(Task description): All entries below are to be set down again, identical to the source.

━━━━━━━━━━━━━━━━━━━━

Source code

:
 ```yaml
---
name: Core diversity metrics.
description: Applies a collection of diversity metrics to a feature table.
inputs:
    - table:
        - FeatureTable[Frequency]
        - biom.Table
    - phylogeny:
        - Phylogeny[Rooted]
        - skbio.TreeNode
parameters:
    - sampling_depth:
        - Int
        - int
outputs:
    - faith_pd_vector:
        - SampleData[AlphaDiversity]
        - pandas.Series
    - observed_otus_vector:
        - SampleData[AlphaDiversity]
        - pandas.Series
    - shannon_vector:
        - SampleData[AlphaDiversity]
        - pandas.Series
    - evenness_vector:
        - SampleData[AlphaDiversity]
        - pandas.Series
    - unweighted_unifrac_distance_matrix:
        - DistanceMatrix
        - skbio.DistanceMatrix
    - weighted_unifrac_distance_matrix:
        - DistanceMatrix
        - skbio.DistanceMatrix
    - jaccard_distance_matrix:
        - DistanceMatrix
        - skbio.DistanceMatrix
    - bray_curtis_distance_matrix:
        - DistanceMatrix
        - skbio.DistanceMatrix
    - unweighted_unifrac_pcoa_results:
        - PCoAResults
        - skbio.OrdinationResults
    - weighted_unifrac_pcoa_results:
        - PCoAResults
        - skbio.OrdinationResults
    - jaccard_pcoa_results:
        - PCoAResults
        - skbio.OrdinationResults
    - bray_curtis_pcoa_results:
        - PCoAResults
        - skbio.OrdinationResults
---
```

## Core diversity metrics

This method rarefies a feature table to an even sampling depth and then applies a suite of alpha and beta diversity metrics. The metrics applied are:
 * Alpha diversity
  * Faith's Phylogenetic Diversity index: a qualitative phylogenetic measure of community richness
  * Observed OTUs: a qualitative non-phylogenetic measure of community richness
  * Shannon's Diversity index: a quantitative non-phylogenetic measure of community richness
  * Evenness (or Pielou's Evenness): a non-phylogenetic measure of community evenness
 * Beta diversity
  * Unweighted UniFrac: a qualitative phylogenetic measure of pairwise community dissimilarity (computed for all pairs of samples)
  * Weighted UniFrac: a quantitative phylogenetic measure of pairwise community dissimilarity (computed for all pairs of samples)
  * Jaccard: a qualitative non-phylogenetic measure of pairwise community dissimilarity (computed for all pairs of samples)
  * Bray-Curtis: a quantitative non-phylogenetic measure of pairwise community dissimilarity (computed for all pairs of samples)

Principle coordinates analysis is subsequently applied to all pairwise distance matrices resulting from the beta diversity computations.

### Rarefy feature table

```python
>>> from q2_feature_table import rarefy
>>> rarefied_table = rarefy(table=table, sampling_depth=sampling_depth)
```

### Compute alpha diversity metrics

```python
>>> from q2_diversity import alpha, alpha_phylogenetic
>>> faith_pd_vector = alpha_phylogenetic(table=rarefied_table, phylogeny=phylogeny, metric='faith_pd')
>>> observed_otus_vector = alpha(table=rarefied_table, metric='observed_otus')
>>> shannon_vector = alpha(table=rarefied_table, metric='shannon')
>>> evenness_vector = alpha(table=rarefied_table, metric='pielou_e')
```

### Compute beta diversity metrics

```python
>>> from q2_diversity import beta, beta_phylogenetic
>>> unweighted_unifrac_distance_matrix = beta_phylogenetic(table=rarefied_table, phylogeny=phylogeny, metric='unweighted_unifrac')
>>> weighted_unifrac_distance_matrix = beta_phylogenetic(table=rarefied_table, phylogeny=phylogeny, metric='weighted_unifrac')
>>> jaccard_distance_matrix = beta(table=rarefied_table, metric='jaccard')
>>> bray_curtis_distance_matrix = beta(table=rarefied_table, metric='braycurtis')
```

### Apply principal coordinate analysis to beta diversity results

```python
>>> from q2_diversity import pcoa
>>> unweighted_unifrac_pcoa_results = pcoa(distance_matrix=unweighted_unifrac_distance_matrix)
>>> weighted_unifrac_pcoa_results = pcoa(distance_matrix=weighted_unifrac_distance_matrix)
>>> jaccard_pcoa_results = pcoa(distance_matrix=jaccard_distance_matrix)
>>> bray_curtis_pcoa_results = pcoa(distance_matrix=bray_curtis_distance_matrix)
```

━━━━━━━━━━━━━━━━━━━━

(Task answer):
Source code

:
 ```yaml
---
name: Core diversity metrics.
description: Applies a collection of diversity metrics to a feature table.
inputs:
    - table:
        - FeatureTable[Frequency]
        - biom.Table
    - phylogeny:
        - Phylogeny[Rooted]
        - skbio.TreeNode
parameters:
    - sampling_depth:
        - Int
        - int
outputs:
    - faith_pd_vector:
        - SampleData[AlphaDiversity]
        - pandas.Series
    - observed_otus_vector:
        - SampleData[AlphaDiversity]
        - pandas.Series
    - shannon_vector:
        - SampleData[AlphaDiversity]
        - pandas.Series
    - evenness_vector:
        - SampleData[AlphaDiversity]
        - pandas.Series
    - unweighted_unifrac_distance_matrix:
        - DistanceMatrix
        - skbio.DistanceMatrix
    - weighted_unifrac_distance_matrix:
        - DistanceMatrix
        - skbio.DistanceMatrix
    - jaccard_distance_matrix:
        - DistanceMatrix
        - skbio.DistanceMatrix
    - bray_curtis_distance_matrix:
        - DistanceMatrix
        - skbio.DistanceMatrix
    - unweighted_unifrac_pcoa_results:
        - PCoAResults
        - skbio.OrdinationResults
    - weighted_unifrac_pcoa_results:
        - PCoAResults
        - skbio.OrdinationResults
    - jaccard_pcoa_results:
        - PCoAResults
        - skbio.OrdinationResults
    - bray_curtis_pcoa_results:
        - PCoAResults
        - skbio.OrdinationResults
---
```

## Core diversity metrics

This method rarefies a feature table to an even sampling depth and then applies a suite of alpha and beta diversity metrics. The metrics applied are:
 * Alpha diversity
  * Faith's Phylogenetic Diversity index: a qualitative phylogenetic measure of community richness
  * Observed OTUs: a qualitative non-phylogenetic measure of community richness
  * Shannon's Diversity index: a quantitative non-phylogenetic measure of community richness
  * Evenness (or Pielou's Evenness): a non-phylogenetic measure of community evenness
 * Beta diversity
  * Unweighted UniFrac: a qualitative phylogenetic measure of pairwise community dissimilarity (computed for all pairs of samples)
  * Weighted UniFrac: a quantitative phylogenetic measure of pairwise community dissimilarity (computed for all pairs of samples)
  * Jaccard: a qualitative non-phylogenetic measure of pairwise community dissimilarity (computed for all pairs of samples)
  * Bray-Curtis: a quantitative non-phylogenetic measure of pairwise community dissimilarity (computed for all pairs of samples)

Principle coordinates analysis is subsequently applied to all pairwise distance matrices resulting from the beta diversity computations.

### Rarefy feature table

```python
>>> from q2_feature_table import rarefy
>>> rarefied_table = rarefy(table=table, sampling_depth=sampling_depth)
```

### Compute alpha diversity metrics

```python
>>> from q2_diversity import alpha, alpha_phylogenetic
>>> faith_pd_vector = alpha_phylogenetic(table=rarefied_table, phylogeny=phylogeny, metric='faith_pd')
>>> observed_otus_vector = alpha(table=rarefied_table, metric='observed_otus')
>>> shannon_vector = alpha(table=rarefied_table, metric='shannon')
>>> evenness_vector = alpha(table=rarefied_table, metric='pielou_e')
```

### Compute beta diversity metrics

```python
>>> from q2_diversity import beta, beta_phylogenetic
>>> unweighted_unifrac_distance_matrix = beta_phylogenetic(table=rarefied_table, phylogeny=phylogeny, metric='unweighted_unifrac')
>>> weighted_unifrac_distance_matrix = beta_phylogenetic(table=rarefied_table, phylogeny=phylogeny, metric='weighted_unifrac')
>>> jaccard_distance_matrix = beta(table=rarefied_table, metric='jaccard')
>>> bray_curtis_distance_matrix = beta(table=rarefied_table, metric='braycurtis')
```

### Apply principal coordinate analysis to beta diversity results

```python
>>> from q2_diversity import pcoa
>>> unweighted_unifrac_pcoa_results = pcoa(distance_matrix=unweighted_unifrac_distance_matrix)
>>> weighted_unifrac_pcoa_results = pcoa(distance_matrix=weighted_unifrac_distance_matrix)
>>> jaccard_pcoa_results = pcoa(distance_matrix=jaccard_distance_matrix)
>>> bray_curtis_pcoa_results = pcoa(distance_matrix=bray_curtis_distance_matrix)
```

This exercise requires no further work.